*** Opening of GIVEN ENTRIES ***

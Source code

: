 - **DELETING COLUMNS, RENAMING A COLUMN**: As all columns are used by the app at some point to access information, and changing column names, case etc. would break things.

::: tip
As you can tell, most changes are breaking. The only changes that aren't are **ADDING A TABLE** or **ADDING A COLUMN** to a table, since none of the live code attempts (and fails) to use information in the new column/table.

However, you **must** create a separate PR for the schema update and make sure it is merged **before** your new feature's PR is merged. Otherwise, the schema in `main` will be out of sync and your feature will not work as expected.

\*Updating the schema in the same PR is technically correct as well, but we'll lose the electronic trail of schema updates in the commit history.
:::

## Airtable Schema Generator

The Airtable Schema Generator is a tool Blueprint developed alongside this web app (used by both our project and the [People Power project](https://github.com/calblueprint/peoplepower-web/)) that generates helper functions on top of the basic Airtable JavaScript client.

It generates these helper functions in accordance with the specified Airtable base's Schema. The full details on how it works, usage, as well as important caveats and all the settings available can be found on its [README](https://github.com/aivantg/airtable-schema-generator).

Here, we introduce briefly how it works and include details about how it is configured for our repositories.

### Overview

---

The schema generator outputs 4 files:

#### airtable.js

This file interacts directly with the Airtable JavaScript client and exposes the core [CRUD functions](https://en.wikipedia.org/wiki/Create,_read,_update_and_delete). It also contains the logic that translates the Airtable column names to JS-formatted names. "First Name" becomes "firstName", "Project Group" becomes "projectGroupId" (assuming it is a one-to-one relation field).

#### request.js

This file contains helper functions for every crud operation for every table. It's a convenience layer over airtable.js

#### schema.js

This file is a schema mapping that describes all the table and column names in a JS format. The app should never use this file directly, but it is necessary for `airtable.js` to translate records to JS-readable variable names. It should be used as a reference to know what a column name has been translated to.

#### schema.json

*** Close of GIVEN ENTRIES ***

→ REQUIRED ACTION
Whatever lies between the line containing "Here, we introduce" and the final line above, both included, must be returned exactly.

→ SOLUTION BELOW
Here, we introduce briefly how it works and include details about how it is configured for our repositories.

### Overview

---

The schema generator outputs 4 files:

#### airtable.js

This file interacts directly with the Airtable JavaScript client and exposes the core [CRUD functions](https://en.wikipedia.org/wiki/Create,_read,_update_and_delete). It also contains the logic that translates the Airtable column names to JS-formatted names. "First Name" becomes "firstName", "Project Group" becomes "projectGroupId" (assuming it is a one-to-one relation field).

#### request.js

This file contains helper functions for every crud operation for every table. It's a convenience layer over airtable.js

#### schema.js

This file is a schema mapping that describes all the table and column names in a JS format. The app should never use this file directly, but it is necessary for `airtable.js` to translate records to JS-readable variable names. It should be used as a reference to know what a column name has been translated to.

#### schema.json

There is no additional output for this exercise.